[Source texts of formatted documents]
• • • •

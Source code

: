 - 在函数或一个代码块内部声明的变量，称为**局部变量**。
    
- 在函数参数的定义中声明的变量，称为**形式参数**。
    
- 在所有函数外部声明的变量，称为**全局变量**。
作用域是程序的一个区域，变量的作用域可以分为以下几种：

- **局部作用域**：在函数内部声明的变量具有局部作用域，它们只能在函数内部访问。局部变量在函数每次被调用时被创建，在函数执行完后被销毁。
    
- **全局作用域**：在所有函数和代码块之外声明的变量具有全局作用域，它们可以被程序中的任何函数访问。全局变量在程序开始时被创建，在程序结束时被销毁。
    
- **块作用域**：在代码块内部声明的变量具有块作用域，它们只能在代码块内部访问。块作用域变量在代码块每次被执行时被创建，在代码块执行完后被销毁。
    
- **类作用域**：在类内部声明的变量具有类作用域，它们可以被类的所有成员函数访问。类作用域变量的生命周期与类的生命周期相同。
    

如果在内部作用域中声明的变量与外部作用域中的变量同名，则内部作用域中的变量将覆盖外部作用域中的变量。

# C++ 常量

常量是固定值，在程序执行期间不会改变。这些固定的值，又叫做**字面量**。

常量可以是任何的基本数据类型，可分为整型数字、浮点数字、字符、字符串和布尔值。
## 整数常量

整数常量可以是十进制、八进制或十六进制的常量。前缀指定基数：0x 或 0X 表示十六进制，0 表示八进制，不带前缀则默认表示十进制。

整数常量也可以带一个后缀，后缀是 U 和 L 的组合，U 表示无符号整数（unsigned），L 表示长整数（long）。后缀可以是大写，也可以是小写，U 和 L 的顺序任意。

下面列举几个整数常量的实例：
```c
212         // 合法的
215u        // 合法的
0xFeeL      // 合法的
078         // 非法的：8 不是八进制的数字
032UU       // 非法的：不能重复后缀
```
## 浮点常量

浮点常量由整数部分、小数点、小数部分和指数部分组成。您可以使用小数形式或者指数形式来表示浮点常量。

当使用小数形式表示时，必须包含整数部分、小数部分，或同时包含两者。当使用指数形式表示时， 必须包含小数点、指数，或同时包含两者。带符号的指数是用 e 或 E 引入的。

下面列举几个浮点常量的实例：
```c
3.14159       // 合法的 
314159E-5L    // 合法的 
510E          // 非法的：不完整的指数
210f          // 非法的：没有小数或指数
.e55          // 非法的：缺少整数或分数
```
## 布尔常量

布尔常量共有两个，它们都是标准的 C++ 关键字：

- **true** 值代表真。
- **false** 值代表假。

• • • •

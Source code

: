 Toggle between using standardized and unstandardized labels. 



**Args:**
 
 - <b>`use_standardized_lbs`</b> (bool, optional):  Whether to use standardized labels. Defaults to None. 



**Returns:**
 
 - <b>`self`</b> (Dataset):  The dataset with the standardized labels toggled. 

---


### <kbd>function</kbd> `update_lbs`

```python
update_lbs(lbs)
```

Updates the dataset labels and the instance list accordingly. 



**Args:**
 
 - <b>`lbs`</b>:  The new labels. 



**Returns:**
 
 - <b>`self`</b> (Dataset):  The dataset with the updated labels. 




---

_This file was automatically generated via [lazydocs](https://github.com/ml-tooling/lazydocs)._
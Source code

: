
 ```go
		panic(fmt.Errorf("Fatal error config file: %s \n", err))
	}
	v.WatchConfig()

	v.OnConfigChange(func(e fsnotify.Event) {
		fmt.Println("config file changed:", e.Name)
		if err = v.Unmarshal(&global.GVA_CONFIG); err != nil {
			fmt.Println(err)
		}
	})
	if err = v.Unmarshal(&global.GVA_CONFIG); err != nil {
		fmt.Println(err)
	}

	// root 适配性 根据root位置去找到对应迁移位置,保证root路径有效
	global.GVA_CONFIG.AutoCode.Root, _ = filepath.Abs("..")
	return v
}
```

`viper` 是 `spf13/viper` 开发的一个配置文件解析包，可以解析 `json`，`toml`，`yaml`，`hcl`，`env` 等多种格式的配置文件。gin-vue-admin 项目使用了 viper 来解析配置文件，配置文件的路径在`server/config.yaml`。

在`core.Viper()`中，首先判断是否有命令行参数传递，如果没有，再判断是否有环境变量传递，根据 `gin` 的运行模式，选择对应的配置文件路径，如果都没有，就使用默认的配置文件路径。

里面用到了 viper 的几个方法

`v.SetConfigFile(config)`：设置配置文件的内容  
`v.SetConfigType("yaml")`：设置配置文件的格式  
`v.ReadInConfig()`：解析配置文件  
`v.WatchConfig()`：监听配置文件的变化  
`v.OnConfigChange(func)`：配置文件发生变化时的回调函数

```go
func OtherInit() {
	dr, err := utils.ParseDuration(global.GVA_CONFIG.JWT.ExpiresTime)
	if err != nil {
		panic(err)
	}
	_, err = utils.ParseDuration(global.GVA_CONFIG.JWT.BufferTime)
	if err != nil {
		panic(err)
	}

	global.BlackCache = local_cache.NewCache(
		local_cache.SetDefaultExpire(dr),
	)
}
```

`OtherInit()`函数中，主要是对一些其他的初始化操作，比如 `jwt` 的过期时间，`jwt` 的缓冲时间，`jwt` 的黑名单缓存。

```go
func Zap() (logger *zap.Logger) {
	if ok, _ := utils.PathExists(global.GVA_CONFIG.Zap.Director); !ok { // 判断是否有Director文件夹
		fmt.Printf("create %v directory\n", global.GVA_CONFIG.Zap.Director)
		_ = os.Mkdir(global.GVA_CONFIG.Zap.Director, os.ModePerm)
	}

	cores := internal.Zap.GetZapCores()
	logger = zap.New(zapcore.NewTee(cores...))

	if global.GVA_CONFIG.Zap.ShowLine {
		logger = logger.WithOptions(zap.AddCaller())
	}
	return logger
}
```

• • • •

▶ WHAT THIS TASK INVOLVES
Please copy, exactly and with nothing else, the lines above beginning at the line that has "- **块作用域**：在代码" and ending with the line that has "- **false** 值代表假。".

▶ TASK RESPONSE
- **块作用域**：在代码块内部声明的变量具有块作用域，它们只能在代码块内部访问。块作用域变量在代码块每次被执行时被创建，在代码块执行完后被销毁。
    
- **类作用域**：在类内部声明的变量具有类作用域，它们可以被类的所有成员函数访问。类作用域变量的生命周期与类的生命周期相同。
    

如果在内部作用域中声明的变量与外部作用域中的变量同名，则内部作用域中的变量将覆盖外部作用域中的变量。

# C++ 常量

常量是固定值，在程序执行期间不会改变。这些固定的值，又叫做**字面量**。

常量可以是任何的基本数据类型，可分为整型数字、浮点数字、字符、字符串和布尔值。
## 整数常量

整数常量可以是十进制、八进制或十六进制的常量。前缀指定基数：0x 或 0X 表示十六进制，0 表示八进制，不带前缀则默认表示十进制。

整数常量也可以带一个后缀，后缀是 U 和 L 的组合，U 表示无符号整数（unsigned），L 表示长整数（long）。后缀可以是大写，也可以是小写，U 和 L 的顺序任意。

下面列举几个整数常量的实例：
```c
212         // 合法的
215u        // 合法的
0xFeeL      // 合法的
078         // 非法的：8 不是八进制的数字
032UU       // 非法的：不能重复后缀
```
## 浮点常量

浮点常量由整数部分、小数点、小数部分和指数部分组成。您可以使用小数形式或者指数形式来表示浮点常量。

当使用小数形式表示时，必须包含整数部分、小数部分，或同时包含两者。当使用指数形式表示时， 必须包含小数点、指数，或同时包含两者。带符号的指数是用 e 或 E 引入的。

下面列举几个浮点常量的实例：
```c
3.14159       // 合法的 
314159E-5L    // 合法的 
510E          // 非法的：不完整的指数
210f          // 非法的：没有小数或指数
.e55          // 非法的：缺少整数或分数
```
## 布尔常量

布尔常量共有两个，它们都是标准的 C++ 关键字：

- **true** 值代表真。
- **false** 值代表假。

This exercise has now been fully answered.